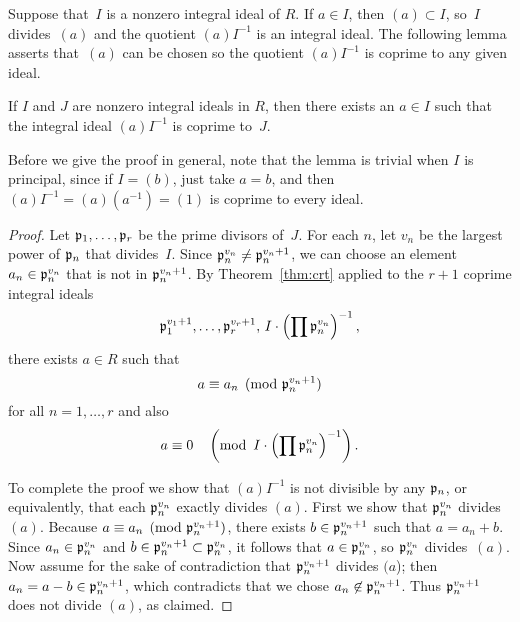 Suppose that~$I$ is a nonzero integral ideal of
$R$.  If $a\in I$, then $(a)\subset I$, so~$I$ divides~$(a)$ and
the quotient $(a)I^{-1}$ is an integral ideal.  The following lemma
asserts that~$(a)$ can be chosen so the quotient $(a)I^{-1}$ is coprime to
any given ideal.
\begin{lemma}\label{lem:magica}
If $I$ and $J$ are nonzero integral ideals in $R$, then there exists
an $a\in I$ such that the integral ideal $(a)I^{-1}$ is coprime to~$J$.
\end{lemma}
Before we give the proof in general, note that the lemma is trivial
when $I$ is principal, since if $I=(b)$, just take $a=b$, and
then $(a)I^{-1} = (a)(a^{-1})= (1)$ is coprime to every ideal.
\begin{proof}
Let $\mathfrak{p}_1, \dots, \mathfrak{p}_r$ be the prime divisors of~$J$.
For each $n$, let $v_n$ be the largest power of $\mathfrak{p}_n$
that divides~$I$.
Since $\mathfrak{p}_n^{v_n}\neq \mathfrak{p}_n^{v_n+1}$,
we can choose an element $a_n\in \mathfrak{p}_n^{v_n}$
that is not in $\mathfrak{p}_n^{v_n+1}$.
By Theorem~\ref{thm:crt} applied to
the $r+1$ coprime integral ideals
$$
  \mathfrak{p}_1^{v_1+1}, \dots, \mathfrak{p}_r^{v_r+1}, \, I\cdot \left(\prod \mathfrak{p}_n^{v_n}\right)^{-1},
$$
there exists $a\in R$
such that
$$
   a \equiv a_n \pmod{\mathfrak{p}_n^{v_n+1}}
$$
for all $n=1, \dots, r$ and
also
$$
   a \equiv 0 \quad \left(\text{mod}\,\,\, I\cdot \left(\prod \mathfrak{p}_n^{v_n}\right)^{-1}\right).
$$

To complete the proof we show that $(a)I^{-1}$ is not
divisible by any $\mathfrak{p}_n$, or equivalently, that each
$\mathfrak{p}_n^{v_n}$ exactly divides $(a)$.
First we show that $\mathfrak{p}_n^{v_n}$ divides $(a)$. Because
$a\equiv a_n \pmod{\mathfrak{p}_n^{v_n+1}}$, there exists
$b \in \mathfrak{p}_n^{v_n+1}$ such that $a = a_n + b$.  Since
$a_n\in \mathfrak{p}_n^{v_n}$ and $b \in \mathfrak{p}_n^{v_n + 1} \subset \mathfrak{p}_n^{v_n}$,
it follows that $a\in \mathfrak{p}_n^{v_n}$,
so $\mathfrak{p}_n^{v_n}$ divides~$(a)$.
Now assume for the sake of contradiction that
$\mathfrak{p}_n^{v_n+1}$ divides $(a$); then $a_n=a-b\in \mathfrak{p}_n^{v_n+1}$, which
contradicts that we chose $a_n \not\in\mathfrak{p}_n^{v_n+1}$.
Thus
$\mathfrak{p}_n^{v_n+1}$ does not divide $(a)$, as claimed.
\end{proof}



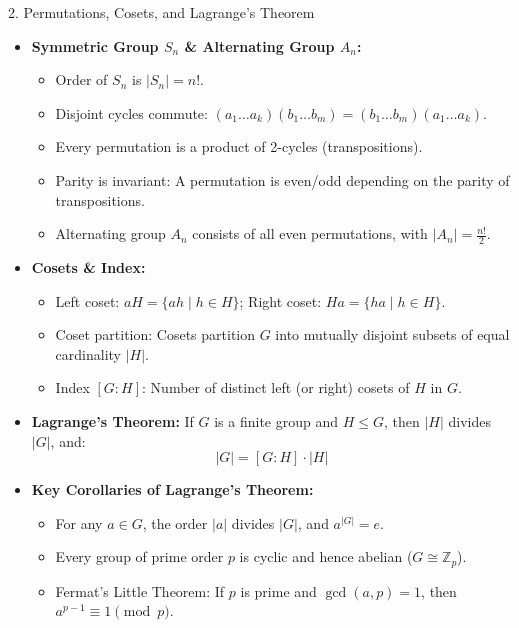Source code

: \documentclass[11pt,a4paper]{article}
\begin{document}
\begin{defbox}{2. Permutations, Cosets, and Lagrange's Theorem}
\begin{itemize}
    \item \textbf{Symmetric Group $S_n$ \& Alternating Group $A_n$:}
    \begin{itemize}
        \item Order of $S_n$ is $|S_n| = n!$.
        \item Disjoint cycles commute: $(a_1 \dots a_k)(b_1 \dots b_m) = (b_1 \dots b_m)(a_1 \dots a_k)$.
        \item Every permutation is a product of 2-cycles (transpositions).
        \item Parity is invariant: A permutation is even/odd depending on the parity of transpositions.
        \item Alternating group $A_n$ consists of all even permutations, with $|A_n| = \frac{n!}{2}$.
    \end{itemize}
    \item \textbf{Cosets \& Index:}
    \begin{itemize}
        \item Left coset: $aH = \{ah \mid h \in H\}$; Right coset: $Ha = \{ha \mid h \in H\}$.
        \item Coset partition: Cosets partition $G$ into mutually disjoint subsets of equal cardinality $|H|$.
        \item Index $[G : H]$: Number of distinct left (or right) cosets of $H$ in $G$.
    \end{itemize}
    \item \textbf{Lagrange's Theorem:} If $G$ is a finite group and $H \le G$, then $|H|$ divides $|G|$, and:
    \begin{equation*}
        |G| = [G : H] \cdot |H|
    \end{equation*}
    \item \textbf{Key Corollaries of Lagrange's Theorem:}
    \begin{itemize}
        \item For any $a \in G$, the order $|a|$ divides $|G|$, and $a^{|G|} = e$.
        \item Every group of prime order $p$ is cyclic and hence abelian ($G \cong \mathbb{Z}_p$).
        \item Fermat's Little Theorem: If $p$ is prime and $\gcd(a, p) = 1$, then $a^{p-1} \equiv 1 \pmod p$.
    \end{itemize}
\end{itemize}
\end{defbox}
\end{document}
•••
What is required
Without the pictures, restate all of the entries above verbatim.

Solution below
 Suppose that~$I$ is a nonzero integral ideal of
$R$.  If $a\in I$, then $(a)\subset I$, so~$I$ divides~$(a)$ and
the quotient $(a)I^{-1}$ is an integral ideal.  The following lemma
asserts that~$(a)$ can be chosen so the quotient $(a)I^{-1}$ is coprime to
any given ideal.
\begin{lemma}\label{lem:magica}
If $I$ and $J$ are nonzero integral ideals in $R$, then there exists
an $a\in I$ such that the integral ideal $(a)I^{-1}$ is coprime to~$J$.
\end{lemma}
Before we give the proof in general, note that the lemma is trivial
when $I$ is principal, since if $I=(b)$, just take $a=b$, and
then $(a)I^{-1} = (a)(a^{-1})= (1)$ is coprime to every ideal.
\begin{proof}
Let $\mathfrak{p}_1, \dots, \mathfrak{p}_r$ be the prime divisors of~$J$.
For each $n$, let $v_n$ be the largest power of $\mathfrak{p}_n$
that divides~$I$.
Since $\mathfrak{p}_n^{v_n}\neq \mathfrak{p}_n^{v_n+1}$,
we can choose an element $a_n\in \mathfrak{p}_n^{v_n}$
that is not in $\mathfrak{p}_n^{v_n+1}$.
By Theorem~\ref{thm:crt} applied to
the $r+1$ coprime integral ideals
$$
  \mathfrak{p}_1^{v_1+1}, \dots, \mathfrak{p}_r^{v_r+1}, \, I\cdot \left(\prod \mathfrak{p}_n^{v_n}\right)^{-1},
$$
there exists $a\in R$
such that
$$
   a \equiv a_n \pmod{\mathfrak{p}_n^{v_n+1}}
$$
for all $n=1, \dots, r$ and
also
$$
   a \equiv 0 \quad \left(\text{mod}\,\,\, I\cdot \left(\prod \mathfrak{p}_n^{v_n}\right)^{-1}\right).
$$

To complete the proof we show that $(a)I^{-1}$ is not
divisible by any $\mathfrak{p}_n$, or equivalently, that each
$\mathfrak{p}_n^{v_n}$ exactly divides $(a)$.
First we show that $\mathfrak{p}_n^{v_n}$ divides $(a)$. Because
$a\equiv a_n \pmod{\mathfrak{p}_n^{v_n+1}}$, there exists
$b \in \mathfrak{p}_n^{v_n+1}$ such that $a = a_n + b$.  Since
$a_n\in \mathfrak{p}_n^{v_n}$ and $b \in \mathfrak{p}_n^{v_n + 1} \subset \mathfrak{p}_n^{v_n}$,
it follows that $a\in \mathfrak{p}_n^{v_n}$,
so $\mathfrak{p}_n^{v_n}$ divides~$(a)$.
Now assume for the sake of contradiction that
$\mathfrak{p}_n^{v_n+1}$ divides $(a$); then $a_n=a-b\in \mathfrak{p}_n^{v_n+1}$, which
contradicts that we chose $a_n \not\in\mathfrak{p}_n^{v_n+1}$.
Thus
$\mathfrak{p}_n^{v_n+1}$ does not divide $(a)$, as claimed.
\end{proof}



Source code

: \documentclass[11pt,a4paper]{article}
\begin{document}
\begin{defbox}{2. Permutations, Cosets, and Lagrange's Theorem}
\begin{itemize}
    \item \textbf{Symmetric Group $S_n$ \& Alternating Group $A_n$:}
    \begin{itemize}
        \item Order of $S_n$ is $|S_n| = n!$.
        \item Disjoint cycles commute: $(a_1 \dots a_k)(b_1 \dots b_m) = (b_1 \dots b_m)(a_1 \dots a_k)$.
        \item Every permutation is a product of 2-cycles (transpositions).
        \item Parity is invariant: A permutation is even/odd depending on the parity of transpositions.
        \item Alternating group $A_n$ consists of all even permutations, with $|A_n| = \frac{n!}{2}$.
    \end{itemize}
    \item \textbf{Cosets \& Index:}
    \begin{itemize}
        \item Left coset: $aH = \{ah \mid h \in H\}$; Right coset: $Ha = \{ha \mid h \in H\}$.
        \item Coset partition: Cosets partition $G$ into mutually disjoint subsets of equal cardinality $|H|$.
        \item Index $[G : H]$: Number of distinct left (or right) cosets of $H$ in $G$.
    \end{itemize}
    \item \textbf{Lagrange's Theorem:} If $G$ is a finite group and $H \le G$, then $|H|$ divides $|G|$, and:
    \begin{equation*}
        |G| = [G : H] \cdot |H|
    \end{equation*}
    \item \textbf{Key Corollaries of Lagrange's Theorem:}
    \begin{itemize}
        \item For any $a \in G$, the order $|a|$ divides $|G|$, and $a^{|G|} = e$.
        \item Every group of prime order $p$ is cyclic and hence abelian ($G \cong \mathbb{Z}_p$).
        \item Fermat's Little Theorem: If $p$ is prime and $\gcd(a, p) = 1$, then $a^{p-1} \equiv 1 \pmod p$.
    \end{itemize}
\end{itemize}
\end{defbox}
\end{document}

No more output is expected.